Когда через пять месяцев Катря родила двойню, все подумали: Омелько еще до женитьбы тайком ходил к ней. От кого дети — даже ему не сказала. Пригрозила: «Спросишь хоть раз — убегу». Все равно Омелько поначалу чуть на радостях не плясал. «Ну и рыжий! Ну и лис хитрющий! — не могли успокоиться заставчане. — Значит, не зря говорят — тихая вода плотины рвет…» А Катря так правдоподобно притворялась, будто и верно счастлива, что ни у кого не зародилось и тени сомнения.

Сначала счастье быть Катриным мужем казалось Омельку таким большим, что он даже не задумывался… А ведь взял на плечи чужих детей! Потом доброе отношение к неродным детям стало ему все больше и больше казаться неоплаченным. Что получил он за свой подвиг? Благодарность приемышей была бы хоть какой-то наградой, но ведь Катря потребовала до смерти не выдавать эту тайну. А ее благодарность… Зачем она Крамаренко? Он-то мечтал о любви.

Он и сейчас ее любит. Увядающую, больную. Любит, потому что помнит красавицей. И еще потому, что женитьба на Катре единственный случай, который нарушил ненавистную ему с детства прописную мораль: «Каждый сверчок знай свой шесток». Вот уже сколько лет всматривается он в Борькины зеленые чужие глазищи, и мучится, и съедает себя, стараясь представить того, по ком до сих пор сохнет Катря, хотя и молчит. Вот уже сколько лет не дает ему покоя полынная горькая думка, что если бы не Борис и не Зойка, не его заботы о них, не было бы у него и Катри. Не было бы, значит, даже призрачной веры в то, что он, хоть в семейной жизни, перепрыгнул уготованную судьбиной ступеньку.

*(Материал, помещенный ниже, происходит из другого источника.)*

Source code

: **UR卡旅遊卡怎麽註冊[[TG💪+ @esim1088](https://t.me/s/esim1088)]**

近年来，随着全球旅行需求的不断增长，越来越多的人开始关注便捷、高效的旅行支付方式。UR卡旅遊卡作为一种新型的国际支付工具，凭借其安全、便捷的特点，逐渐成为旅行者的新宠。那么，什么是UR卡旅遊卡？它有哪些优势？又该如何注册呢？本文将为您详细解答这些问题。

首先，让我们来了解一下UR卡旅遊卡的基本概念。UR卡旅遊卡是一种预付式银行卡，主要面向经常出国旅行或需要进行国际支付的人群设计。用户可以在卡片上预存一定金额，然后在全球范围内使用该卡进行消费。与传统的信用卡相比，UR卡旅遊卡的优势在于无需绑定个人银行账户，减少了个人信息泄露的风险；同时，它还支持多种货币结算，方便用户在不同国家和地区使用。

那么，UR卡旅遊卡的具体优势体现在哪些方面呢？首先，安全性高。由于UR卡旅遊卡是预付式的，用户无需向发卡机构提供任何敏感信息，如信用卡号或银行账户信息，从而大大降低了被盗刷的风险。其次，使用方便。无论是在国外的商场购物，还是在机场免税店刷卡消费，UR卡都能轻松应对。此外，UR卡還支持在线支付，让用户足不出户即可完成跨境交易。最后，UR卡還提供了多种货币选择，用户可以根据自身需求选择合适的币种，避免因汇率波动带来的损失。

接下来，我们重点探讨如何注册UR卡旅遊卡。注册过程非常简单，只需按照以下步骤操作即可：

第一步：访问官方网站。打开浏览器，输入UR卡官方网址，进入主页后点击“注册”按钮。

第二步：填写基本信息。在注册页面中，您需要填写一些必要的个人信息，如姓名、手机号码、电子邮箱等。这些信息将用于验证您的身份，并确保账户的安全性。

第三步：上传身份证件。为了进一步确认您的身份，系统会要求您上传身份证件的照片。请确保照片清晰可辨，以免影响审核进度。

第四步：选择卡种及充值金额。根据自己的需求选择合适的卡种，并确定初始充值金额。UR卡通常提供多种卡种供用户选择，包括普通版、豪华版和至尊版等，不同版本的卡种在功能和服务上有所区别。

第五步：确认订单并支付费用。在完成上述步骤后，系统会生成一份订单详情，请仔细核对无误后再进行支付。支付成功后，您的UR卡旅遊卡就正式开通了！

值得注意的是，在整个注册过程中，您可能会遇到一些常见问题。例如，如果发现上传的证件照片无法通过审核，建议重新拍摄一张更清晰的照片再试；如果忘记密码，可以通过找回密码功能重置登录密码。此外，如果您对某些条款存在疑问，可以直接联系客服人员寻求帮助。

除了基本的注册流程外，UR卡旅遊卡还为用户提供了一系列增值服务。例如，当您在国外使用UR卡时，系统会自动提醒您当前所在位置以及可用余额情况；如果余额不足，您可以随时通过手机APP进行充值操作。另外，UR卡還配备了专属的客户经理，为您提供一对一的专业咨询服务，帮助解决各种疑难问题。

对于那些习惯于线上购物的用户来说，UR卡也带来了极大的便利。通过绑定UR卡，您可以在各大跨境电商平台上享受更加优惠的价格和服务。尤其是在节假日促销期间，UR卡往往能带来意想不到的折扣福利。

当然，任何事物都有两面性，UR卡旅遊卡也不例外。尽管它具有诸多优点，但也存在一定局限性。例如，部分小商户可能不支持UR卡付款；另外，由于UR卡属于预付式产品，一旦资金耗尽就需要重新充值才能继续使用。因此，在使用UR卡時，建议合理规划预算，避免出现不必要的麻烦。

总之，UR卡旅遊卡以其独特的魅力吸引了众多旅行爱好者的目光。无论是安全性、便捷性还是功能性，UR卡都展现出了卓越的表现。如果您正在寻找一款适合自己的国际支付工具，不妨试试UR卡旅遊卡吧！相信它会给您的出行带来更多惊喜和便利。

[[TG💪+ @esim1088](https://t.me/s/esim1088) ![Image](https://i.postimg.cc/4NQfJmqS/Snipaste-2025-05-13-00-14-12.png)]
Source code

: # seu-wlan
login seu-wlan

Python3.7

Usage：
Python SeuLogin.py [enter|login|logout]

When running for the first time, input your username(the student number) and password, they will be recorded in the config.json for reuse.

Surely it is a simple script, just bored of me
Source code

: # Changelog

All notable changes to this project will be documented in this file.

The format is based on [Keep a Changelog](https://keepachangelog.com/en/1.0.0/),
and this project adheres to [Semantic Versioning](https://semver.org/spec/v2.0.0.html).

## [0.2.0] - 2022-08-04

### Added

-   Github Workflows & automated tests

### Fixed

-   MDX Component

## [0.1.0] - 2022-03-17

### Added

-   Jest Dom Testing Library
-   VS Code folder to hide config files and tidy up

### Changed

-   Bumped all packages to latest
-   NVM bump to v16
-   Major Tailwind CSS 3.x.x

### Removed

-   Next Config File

Кто у них в семье главный? Дети. Жена. Он зарабатывает на жизнь, он спину гнет, но все уважают их дом потому, что Катря осветила его своей красотой, гостеприимством. Потому, что в ученые вышел Борис. А хотелось бы хоть раз, хоть на закате дней доказать и Катре и всем, кто сочувствует ей (вышла, мол, бедняга, за серенького), что не ошиблась, угадала в нем  б о л ь ш о г о  человека. Получить бы вдруг повышение по службе… Принести домой кучу денег…

Крамаренко берет газету, но буквы прыгают перед глазами, сливаются. Он пробует задремать. Отвернулся от окна, за которым зябко подрагивают мутно-желтые фонари полустанка. Сон не приходит. Но и явь какая-то муторная. Ни пиликанье гармошки в соседнем купе, ни стук костяшек, ни веселые выкрики поездных игроков в домино не могут отвлечь его от воспоминаний о ссоре с Борисом.